EXERCISE PROMPT
Whenever a line in this data holds the word "Gentle", report that line in full.

============

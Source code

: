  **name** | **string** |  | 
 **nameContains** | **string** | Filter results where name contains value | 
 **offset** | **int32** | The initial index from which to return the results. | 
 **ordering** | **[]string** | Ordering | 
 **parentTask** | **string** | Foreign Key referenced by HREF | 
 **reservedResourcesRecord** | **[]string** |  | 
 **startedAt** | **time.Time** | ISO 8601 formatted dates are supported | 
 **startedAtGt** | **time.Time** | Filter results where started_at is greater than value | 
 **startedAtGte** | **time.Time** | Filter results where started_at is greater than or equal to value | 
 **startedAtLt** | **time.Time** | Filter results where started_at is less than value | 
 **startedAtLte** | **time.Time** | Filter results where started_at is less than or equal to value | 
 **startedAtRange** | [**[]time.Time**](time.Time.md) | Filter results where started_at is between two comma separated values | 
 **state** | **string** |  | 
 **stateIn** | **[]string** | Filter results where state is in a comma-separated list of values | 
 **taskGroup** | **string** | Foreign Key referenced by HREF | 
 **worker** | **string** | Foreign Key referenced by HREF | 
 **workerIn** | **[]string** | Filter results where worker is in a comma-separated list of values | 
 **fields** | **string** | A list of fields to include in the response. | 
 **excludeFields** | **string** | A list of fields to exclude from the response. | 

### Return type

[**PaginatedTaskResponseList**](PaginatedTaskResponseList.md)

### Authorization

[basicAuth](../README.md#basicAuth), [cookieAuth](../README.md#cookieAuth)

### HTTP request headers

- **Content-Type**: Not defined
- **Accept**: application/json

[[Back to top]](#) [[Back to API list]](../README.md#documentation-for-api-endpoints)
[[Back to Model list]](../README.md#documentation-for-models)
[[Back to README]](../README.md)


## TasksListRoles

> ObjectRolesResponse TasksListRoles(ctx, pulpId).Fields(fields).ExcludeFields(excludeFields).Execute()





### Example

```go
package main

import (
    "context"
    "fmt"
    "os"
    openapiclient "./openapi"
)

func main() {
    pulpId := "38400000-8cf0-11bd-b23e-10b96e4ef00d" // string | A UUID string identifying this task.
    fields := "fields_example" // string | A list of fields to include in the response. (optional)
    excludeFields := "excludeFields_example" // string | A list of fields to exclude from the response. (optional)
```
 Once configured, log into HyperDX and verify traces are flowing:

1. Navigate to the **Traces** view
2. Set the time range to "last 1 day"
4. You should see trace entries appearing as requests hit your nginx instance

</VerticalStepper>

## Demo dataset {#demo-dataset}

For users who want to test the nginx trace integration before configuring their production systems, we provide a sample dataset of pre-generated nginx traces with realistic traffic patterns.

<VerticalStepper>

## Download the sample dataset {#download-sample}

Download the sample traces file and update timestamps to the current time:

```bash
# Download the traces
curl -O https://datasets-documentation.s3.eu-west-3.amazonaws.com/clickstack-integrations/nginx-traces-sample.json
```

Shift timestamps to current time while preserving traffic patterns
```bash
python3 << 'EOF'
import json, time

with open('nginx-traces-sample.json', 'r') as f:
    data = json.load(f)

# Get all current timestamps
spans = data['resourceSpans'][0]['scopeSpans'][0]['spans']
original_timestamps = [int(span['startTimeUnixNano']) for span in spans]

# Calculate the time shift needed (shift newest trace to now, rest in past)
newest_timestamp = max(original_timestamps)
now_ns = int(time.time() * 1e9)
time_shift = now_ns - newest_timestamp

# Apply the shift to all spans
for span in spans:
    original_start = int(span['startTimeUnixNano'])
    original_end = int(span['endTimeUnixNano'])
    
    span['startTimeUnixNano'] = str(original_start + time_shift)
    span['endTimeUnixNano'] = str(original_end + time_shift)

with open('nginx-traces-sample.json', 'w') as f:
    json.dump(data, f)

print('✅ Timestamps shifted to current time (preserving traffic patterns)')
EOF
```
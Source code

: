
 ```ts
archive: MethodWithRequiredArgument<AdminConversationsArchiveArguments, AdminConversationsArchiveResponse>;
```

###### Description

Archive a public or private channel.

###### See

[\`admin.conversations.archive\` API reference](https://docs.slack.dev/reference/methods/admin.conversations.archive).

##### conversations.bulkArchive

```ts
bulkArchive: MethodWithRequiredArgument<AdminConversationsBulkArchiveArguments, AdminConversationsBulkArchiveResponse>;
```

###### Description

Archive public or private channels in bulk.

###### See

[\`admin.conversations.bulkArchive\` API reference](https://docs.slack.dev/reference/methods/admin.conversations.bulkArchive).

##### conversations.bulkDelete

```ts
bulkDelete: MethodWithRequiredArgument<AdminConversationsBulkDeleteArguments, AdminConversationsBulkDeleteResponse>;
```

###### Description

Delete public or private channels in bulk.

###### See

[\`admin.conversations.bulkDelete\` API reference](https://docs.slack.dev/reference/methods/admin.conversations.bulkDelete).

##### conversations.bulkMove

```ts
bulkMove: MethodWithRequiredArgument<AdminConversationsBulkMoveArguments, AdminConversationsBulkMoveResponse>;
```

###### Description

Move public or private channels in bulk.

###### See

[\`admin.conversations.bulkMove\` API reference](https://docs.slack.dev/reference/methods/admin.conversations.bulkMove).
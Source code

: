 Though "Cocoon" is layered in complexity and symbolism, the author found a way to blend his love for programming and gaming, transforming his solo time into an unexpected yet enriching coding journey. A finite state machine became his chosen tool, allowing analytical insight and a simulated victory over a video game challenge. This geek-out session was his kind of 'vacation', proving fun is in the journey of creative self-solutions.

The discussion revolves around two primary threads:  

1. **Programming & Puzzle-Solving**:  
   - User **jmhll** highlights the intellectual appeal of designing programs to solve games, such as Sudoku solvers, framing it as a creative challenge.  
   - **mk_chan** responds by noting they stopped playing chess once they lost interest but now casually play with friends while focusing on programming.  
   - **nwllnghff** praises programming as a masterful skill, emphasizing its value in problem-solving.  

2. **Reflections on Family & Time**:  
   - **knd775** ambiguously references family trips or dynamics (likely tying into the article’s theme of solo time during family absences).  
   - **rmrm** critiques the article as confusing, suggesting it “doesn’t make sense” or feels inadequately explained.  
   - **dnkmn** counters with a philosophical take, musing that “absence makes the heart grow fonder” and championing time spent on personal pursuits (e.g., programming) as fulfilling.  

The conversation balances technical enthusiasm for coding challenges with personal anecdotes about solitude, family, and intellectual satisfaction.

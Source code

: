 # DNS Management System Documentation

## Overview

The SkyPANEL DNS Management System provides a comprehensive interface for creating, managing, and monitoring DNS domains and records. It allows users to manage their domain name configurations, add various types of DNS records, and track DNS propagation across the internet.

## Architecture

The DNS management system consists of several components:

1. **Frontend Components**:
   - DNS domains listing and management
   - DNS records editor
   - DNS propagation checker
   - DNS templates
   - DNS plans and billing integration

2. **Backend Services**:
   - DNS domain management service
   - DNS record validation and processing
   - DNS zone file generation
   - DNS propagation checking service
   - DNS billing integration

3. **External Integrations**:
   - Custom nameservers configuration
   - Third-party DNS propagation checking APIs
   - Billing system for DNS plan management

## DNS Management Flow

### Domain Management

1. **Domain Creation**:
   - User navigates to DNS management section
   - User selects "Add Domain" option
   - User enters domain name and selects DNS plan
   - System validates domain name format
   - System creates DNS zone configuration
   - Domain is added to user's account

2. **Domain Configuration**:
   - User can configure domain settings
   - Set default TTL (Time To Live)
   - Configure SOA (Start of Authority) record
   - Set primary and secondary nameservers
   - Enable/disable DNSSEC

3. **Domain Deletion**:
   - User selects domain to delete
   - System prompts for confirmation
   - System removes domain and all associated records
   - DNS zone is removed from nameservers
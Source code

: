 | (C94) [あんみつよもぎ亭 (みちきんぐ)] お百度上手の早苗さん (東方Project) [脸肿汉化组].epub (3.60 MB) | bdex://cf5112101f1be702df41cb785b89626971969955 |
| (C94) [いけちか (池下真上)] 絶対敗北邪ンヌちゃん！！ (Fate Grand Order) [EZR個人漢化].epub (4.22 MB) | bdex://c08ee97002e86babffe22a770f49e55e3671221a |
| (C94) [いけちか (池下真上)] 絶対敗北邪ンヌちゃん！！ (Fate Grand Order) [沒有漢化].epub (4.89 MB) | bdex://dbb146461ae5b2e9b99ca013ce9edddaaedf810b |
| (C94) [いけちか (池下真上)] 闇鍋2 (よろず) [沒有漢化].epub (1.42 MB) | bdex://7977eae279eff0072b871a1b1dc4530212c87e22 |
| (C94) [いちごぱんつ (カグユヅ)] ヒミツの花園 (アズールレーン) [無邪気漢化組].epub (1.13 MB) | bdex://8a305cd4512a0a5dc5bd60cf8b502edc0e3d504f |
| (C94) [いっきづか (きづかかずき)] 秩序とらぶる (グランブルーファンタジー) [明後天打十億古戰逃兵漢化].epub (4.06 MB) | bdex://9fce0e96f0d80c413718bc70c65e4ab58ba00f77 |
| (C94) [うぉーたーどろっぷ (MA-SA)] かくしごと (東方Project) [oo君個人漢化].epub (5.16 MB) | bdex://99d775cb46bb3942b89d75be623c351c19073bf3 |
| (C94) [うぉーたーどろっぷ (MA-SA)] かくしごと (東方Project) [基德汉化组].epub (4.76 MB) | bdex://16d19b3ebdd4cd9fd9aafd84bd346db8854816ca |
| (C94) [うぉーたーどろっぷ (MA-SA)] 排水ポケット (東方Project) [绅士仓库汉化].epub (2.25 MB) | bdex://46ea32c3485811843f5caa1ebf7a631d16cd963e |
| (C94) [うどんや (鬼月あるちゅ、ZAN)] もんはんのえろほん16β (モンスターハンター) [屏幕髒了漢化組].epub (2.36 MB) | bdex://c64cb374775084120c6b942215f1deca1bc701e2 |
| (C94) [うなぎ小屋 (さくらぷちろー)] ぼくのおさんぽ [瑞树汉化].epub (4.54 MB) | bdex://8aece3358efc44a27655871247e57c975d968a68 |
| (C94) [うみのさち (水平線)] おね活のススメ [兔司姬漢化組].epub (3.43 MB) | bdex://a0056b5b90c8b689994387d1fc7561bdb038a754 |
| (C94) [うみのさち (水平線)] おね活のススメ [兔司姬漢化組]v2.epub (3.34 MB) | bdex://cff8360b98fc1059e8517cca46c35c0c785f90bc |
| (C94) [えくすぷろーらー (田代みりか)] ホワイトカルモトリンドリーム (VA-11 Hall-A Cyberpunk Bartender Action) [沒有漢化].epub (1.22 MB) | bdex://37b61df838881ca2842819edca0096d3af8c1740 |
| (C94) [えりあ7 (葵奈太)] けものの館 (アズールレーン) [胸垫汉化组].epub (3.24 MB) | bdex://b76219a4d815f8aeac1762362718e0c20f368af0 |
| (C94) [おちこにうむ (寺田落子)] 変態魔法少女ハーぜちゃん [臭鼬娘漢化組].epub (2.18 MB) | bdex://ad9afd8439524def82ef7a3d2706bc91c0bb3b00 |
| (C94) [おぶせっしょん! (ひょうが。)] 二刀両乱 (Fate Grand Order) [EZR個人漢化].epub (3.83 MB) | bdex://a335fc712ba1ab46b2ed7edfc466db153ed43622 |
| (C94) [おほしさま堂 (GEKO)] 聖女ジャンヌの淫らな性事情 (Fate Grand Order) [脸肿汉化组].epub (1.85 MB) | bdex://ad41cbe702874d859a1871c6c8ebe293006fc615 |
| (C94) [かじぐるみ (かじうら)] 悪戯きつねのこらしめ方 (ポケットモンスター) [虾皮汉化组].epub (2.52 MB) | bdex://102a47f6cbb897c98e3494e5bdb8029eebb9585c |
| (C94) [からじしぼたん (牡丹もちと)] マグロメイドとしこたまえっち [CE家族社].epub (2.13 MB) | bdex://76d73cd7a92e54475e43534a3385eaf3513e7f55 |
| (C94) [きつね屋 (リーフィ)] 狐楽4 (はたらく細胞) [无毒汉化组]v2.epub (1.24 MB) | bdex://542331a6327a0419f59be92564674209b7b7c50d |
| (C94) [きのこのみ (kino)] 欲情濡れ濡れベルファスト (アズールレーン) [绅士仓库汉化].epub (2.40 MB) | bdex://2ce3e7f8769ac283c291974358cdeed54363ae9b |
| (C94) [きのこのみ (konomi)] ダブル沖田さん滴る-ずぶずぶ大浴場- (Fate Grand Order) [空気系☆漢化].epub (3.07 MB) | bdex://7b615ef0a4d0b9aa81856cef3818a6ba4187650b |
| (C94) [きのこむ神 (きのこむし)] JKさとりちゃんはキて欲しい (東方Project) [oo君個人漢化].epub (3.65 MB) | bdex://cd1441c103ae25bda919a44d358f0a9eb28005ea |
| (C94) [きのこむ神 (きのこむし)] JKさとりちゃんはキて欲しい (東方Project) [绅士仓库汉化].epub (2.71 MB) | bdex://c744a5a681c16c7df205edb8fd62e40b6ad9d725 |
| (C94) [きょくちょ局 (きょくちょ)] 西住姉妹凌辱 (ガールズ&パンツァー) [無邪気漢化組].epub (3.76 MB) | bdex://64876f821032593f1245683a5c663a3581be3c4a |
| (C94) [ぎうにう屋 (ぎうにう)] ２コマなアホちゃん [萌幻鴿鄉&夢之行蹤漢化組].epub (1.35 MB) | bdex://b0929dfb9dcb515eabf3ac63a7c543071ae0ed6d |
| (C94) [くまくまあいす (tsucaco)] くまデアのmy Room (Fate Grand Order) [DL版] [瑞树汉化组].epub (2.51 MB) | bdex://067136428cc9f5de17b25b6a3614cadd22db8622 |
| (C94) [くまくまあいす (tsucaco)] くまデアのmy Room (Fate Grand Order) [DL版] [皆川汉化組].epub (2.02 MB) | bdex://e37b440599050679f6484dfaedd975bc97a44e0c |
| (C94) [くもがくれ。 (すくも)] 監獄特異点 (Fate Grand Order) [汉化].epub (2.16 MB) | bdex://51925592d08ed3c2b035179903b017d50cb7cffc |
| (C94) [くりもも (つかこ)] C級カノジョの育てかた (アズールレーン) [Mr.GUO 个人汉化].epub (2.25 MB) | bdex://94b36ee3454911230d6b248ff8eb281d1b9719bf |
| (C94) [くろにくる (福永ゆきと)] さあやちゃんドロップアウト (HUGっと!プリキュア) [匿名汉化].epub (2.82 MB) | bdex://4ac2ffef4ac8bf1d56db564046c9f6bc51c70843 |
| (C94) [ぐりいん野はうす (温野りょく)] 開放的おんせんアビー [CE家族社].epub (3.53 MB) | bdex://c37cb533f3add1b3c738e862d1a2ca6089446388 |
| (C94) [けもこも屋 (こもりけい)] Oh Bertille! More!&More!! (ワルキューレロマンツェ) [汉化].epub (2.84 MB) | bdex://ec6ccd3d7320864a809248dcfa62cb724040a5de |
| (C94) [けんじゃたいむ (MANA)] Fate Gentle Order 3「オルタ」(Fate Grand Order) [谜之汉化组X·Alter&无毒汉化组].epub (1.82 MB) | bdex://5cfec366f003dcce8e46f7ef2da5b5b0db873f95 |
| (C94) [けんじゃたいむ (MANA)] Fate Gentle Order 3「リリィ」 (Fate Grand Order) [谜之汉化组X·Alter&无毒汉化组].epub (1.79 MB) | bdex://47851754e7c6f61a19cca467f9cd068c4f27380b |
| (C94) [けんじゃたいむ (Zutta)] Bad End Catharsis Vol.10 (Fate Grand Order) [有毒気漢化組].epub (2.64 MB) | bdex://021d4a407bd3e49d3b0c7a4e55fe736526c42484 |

============

COMPLETED TASK
| (C94) [けんじゃたいむ (MANA)] Fate Gentle Order 3「オルタ」(Fate Grand Order) [谜之汉化组X·Alter&无毒汉化组].epub (1.82 MB) | bdex://5cfec366f003dcce8e46f7ef2da5b5b0db873f95 |
| (C94) [けんじゃたいむ (MANA)] Fate Gentle Order 3「リリィ」 (Fate Grand Order) [谜之汉化组X·Alter&无毒汉化组].epub (1.79 MB) | bdex://47851754e7c6f61a19cca467f9cd068c4f27380b |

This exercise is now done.